Um dos eixos centrais dessa narrativa é a trajetória de Bala, interpretada por Rosa Ribeiro, que na adaptação tem um passado ligado ao Movimento Sem Terra (MST), trazendo para a cena a herança da luta política de seus pais. Sua jornada de transformação atinge o ápice após sofrer o luto pela morte de Dora e o trauma de um despejo na "quebrada". Diferente da Dora original, a versão da Trupe, vivida por Lilian Lins, é uma figura transgressora e "descolada" que trabalha em uma associação exploradora e incentiva os Capitães a se revoltarem contra as injustas relações de trabalho, sendo assassinada como "queima de arquivo" por sua insubmissão. A morte de Dora e o posterior acolhimento pelas Cozinhas Solidárias são o que impulsionam Bala a organizar o grupo para uma ocupação urbana, unindo o desespero à esperança da luta por direitos.
O roteiro também se aprofunda em questões de fé e estrutura familiar periférica através de personagens como a Pirula e o garoto Cleitinho. Pirula, interpretada por Luiza Neta, representa a figura da avó que assume o papel de mãe após a perda de um filho para a violência policial, uma realidade simbólica e triste que reflete a vida real da própria atriz. Essa densidade emocional permitiu a criação de cenas marcantes, como o momento de sincretismo religioso em que Pirula une sua prece católica ao canto de Candomblé da personagem Baiana (Maria Angélica), simbolizando a união de diferentes fés em um contexto de resistência. Além disso, a individualidade dos integrantes foi respeitada e celebrada, como no caso do ator Fran, que trouxe sua marca registrada, um leque com a bandeira LGBTQ+, e sua própria identidade sexual para a composição de seu personagem, provando que a diversidade da Trupe é o que realmente enriquece a obra coletiva.

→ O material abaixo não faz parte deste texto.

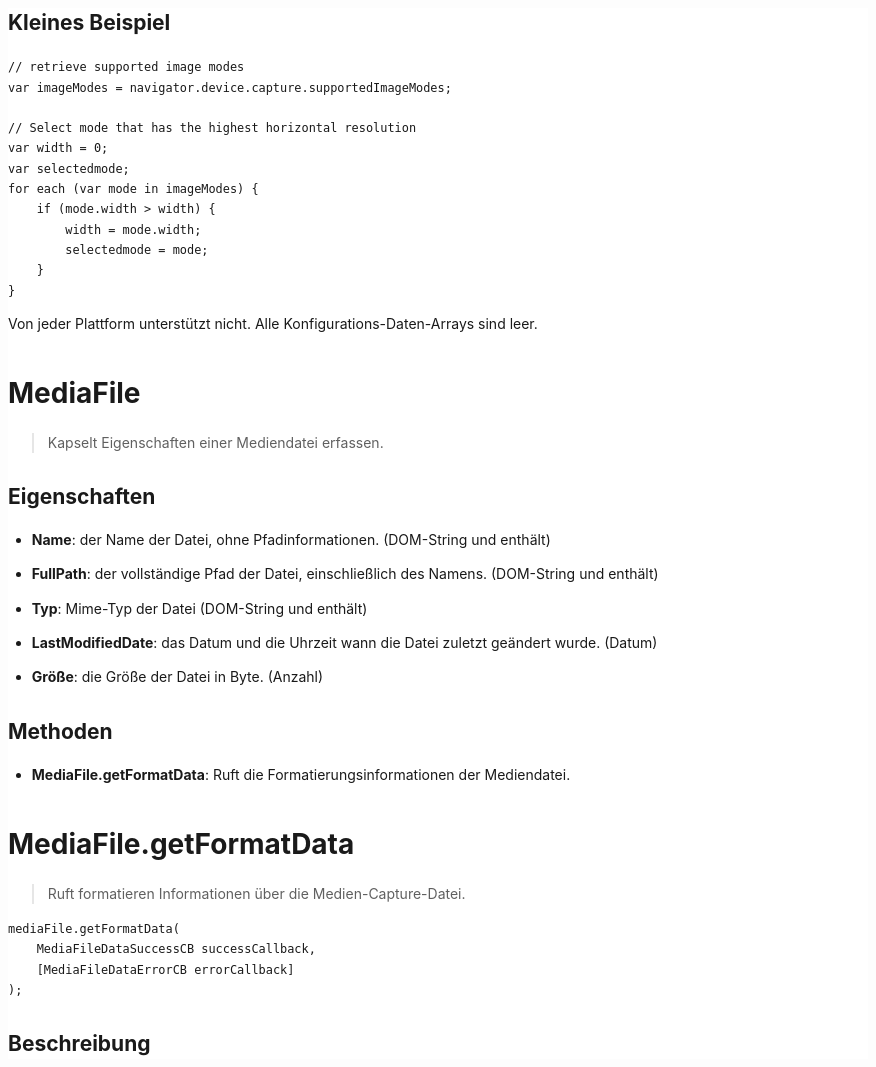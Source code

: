 ## Kleines Beispiel

    // retrieve supported image modes
    var imageModes = navigator.device.capture.supportedImageModes;
    
    // Select mode that has the highest horizontal resolution
    var width = 0;
    var selectedmode;
    for each (var mode in imageModes) {
        if (mode.width > width) {
            width = mode.width;
            selectedmode = mode;
        }
    }
    

Von jeder Plattform unterstützt nicht. Alle Konfigurations-Daten-Arrays sind leer.


# MediaFile

> Kapselt Eigenschaften einer Mediendatei erfassen.

## Eigenschaften

*   **Name**: der Name der Datei, ohne Pfadinformationen. (DOM-String und enthält)

*   **FullPath**: der vollständige Pfad der Datei, einschließlich des Namens. (DOM-String und enthält)

*   **Typ**: Mime-Typ der Datei (DOM-String und enthält)

*   **LastModifiedDate**: das Datum und die Uhrzeit wann die Datei zuletzt geändert wurde. (Datum)

*   **Größe**: die Größe der Datei in Byte. (Anzahl)

## Methoden

*   **MediaFile.getFormatData**: Ruft die Formatierungsinformationen der Mediendatei.


# MediaFile.getFormatData

> Ruft formatieren Informationen über die Medien-Capture-Datei.

    mediaFile.getFormatData(
        MediaFileDataSuccessCB successCallback,
        [MediaFileDataErrorCB errorCallback]
    );
    

## Beschreibung


 [1]: http://www.ietf.org/rfc/rfc2046.txt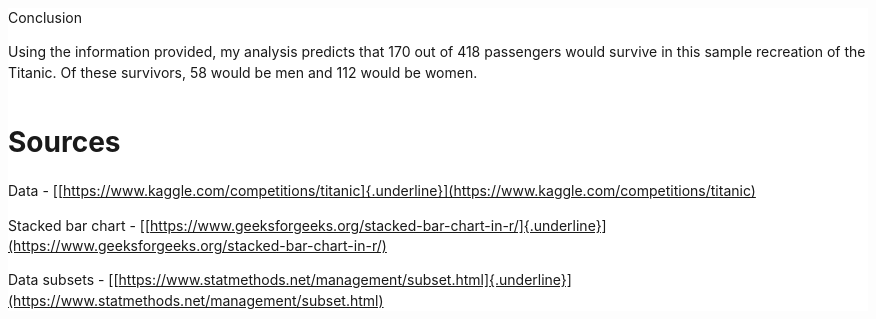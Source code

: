 Conclusion

Using the information provided, my analysis predicts that 170 out of 418
passengers would survive in this sample recreation of the Titanic. Of
these survivors, 58 would be men and 112 would be women.

# Sources 

Data -
[[https://www.kaggle.com/competitions/titanic]{.underline}](https://www.kaggle.com/competitions/titanic)

Stacked bar chart -
[[https://www.geeksforgeeks.org/stacked-bar-chart-in-r/]{.underline}](https://www.geeksforgeeks.org/stacked-bar-chart-in-r/)

Data subsets -
[[https://www.statmethods.net/management/subset.html]{.underline}](https://www.statmethods.net/management/subset.html)
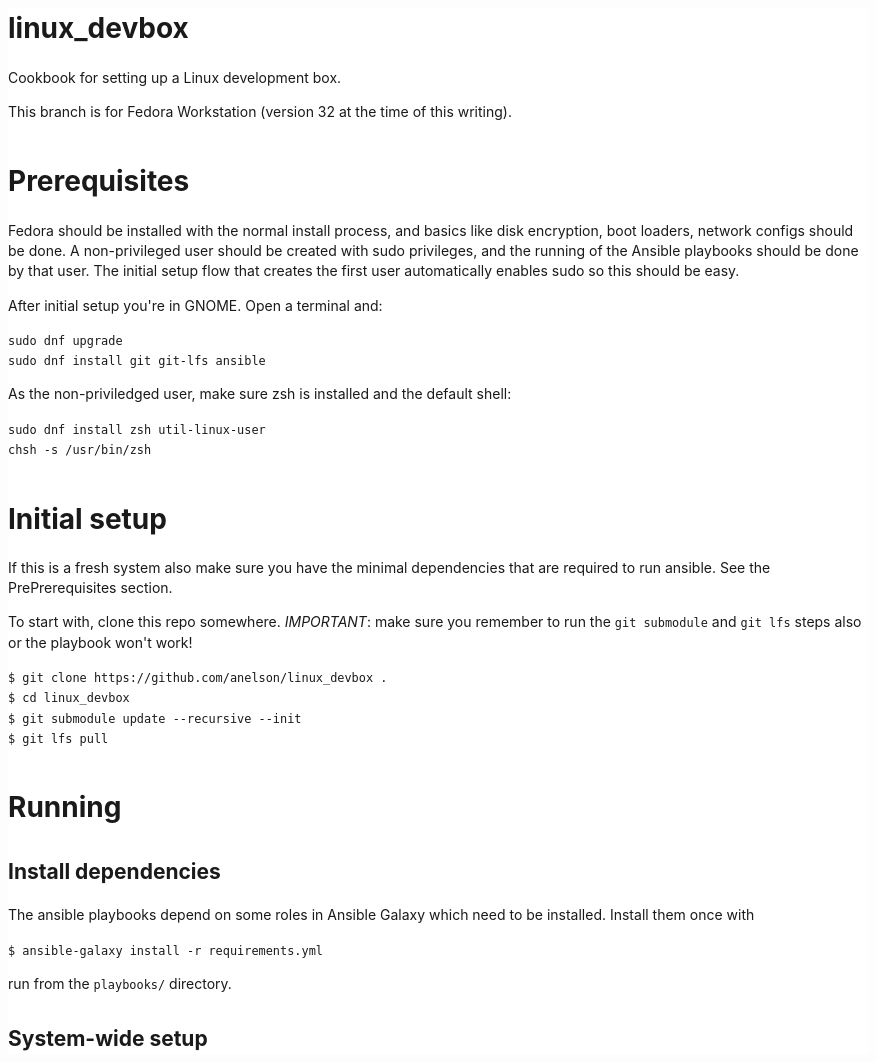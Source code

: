 # linux_devbox

Cookbook for setting up a Linux development box.

This branch is for Fedora Workstation (version 32 at the time of this writing).

# Prerequisites

Fedora should be installed with the normal install process, and basics like disk encryption, boot loaders, network configs should be done. A
non-privileged user should be created with sudo privileges, and the running of the Ansible playbooks should be done by
that user.  The initial setup flow that creates the first user automatically enables sudo so this should be easy.

After initial setup you're in GNOME.  Open a terminal and:

    sudo dnf upgrade
    sudo dnf install git git-lfs ansible

As the non-priviledged user, make sure zsh is installed and the default shell:

    sudo dnf install zsh util-linux-user
    chsh -s /usr/bin/zsh

# Initial setup

If this is a fresh system also make sure you have the minimal dependencies that are required to run ansible.  See the
PrePrerequisites section.

To start with, clone this repo somewhere. _IMPORTANT_: make sure you remember to run the `git submodule` and `git lfs`
steps also or the playbook won't work!

    $ git clone https://github.com/anelson/linux_devbox .
    $ cd linux_devbox
    $ git submodule update --recursive --init
    $ git lfs pull

# Running

## Install dependencies

The ansible playbooks depend on some roles in Ansible Galaxy which need to be installed. Install them once with

    $ ansible-galaxy install -r requirements.yml

run from the `playbooks/` directory.

## System-wide setup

O desfecho de "Capitães Sem-Teto: se essa rua fosse nossa" marca o ponto exato onde a ficção se dissolve na urgência da luta real, transformando o palco em um espaço de convocação política. O clímax é motivado por um cenário de desolação: após sofrerem um despejo violento na quebrada e enfrentarem o luto pela morte de Dora, os Capitães encontram-se desamparados. É nesse momento que o movimento social se manifesta através do acolhimento das Cozinhas Solidárias, um momento simbolizado na peça pela distribuição de um caldinho quente para os atores e para a própria plateia, unindo todos em um gesto de solidariedade comum.
A transformação da protagonista Bala é o fio condutor desse levante final. Ao ser relembrada sobre o passado de seus pais no MST, Bala compreende que a luta faz parte de sua identidade e que o movimento apareceu para ela em seu momento de maior desamparo. Com esse despertar, ela deixa de ser apenas uma líder de grupo para se tornar uma articuladora política, convocando os outros personagens e o público para lutar por seus direitos. A simbologia atinge sua plenitude quando o teatro rompe as barreiras físicas do auditório: os portões são abertos e a Trupe, acompanhada pela plateia, ocupa a rua de forma literal. Essa transição da cena para o espaço público concretiza o lema do movimento e transforma a arte em um ato de resistência viva.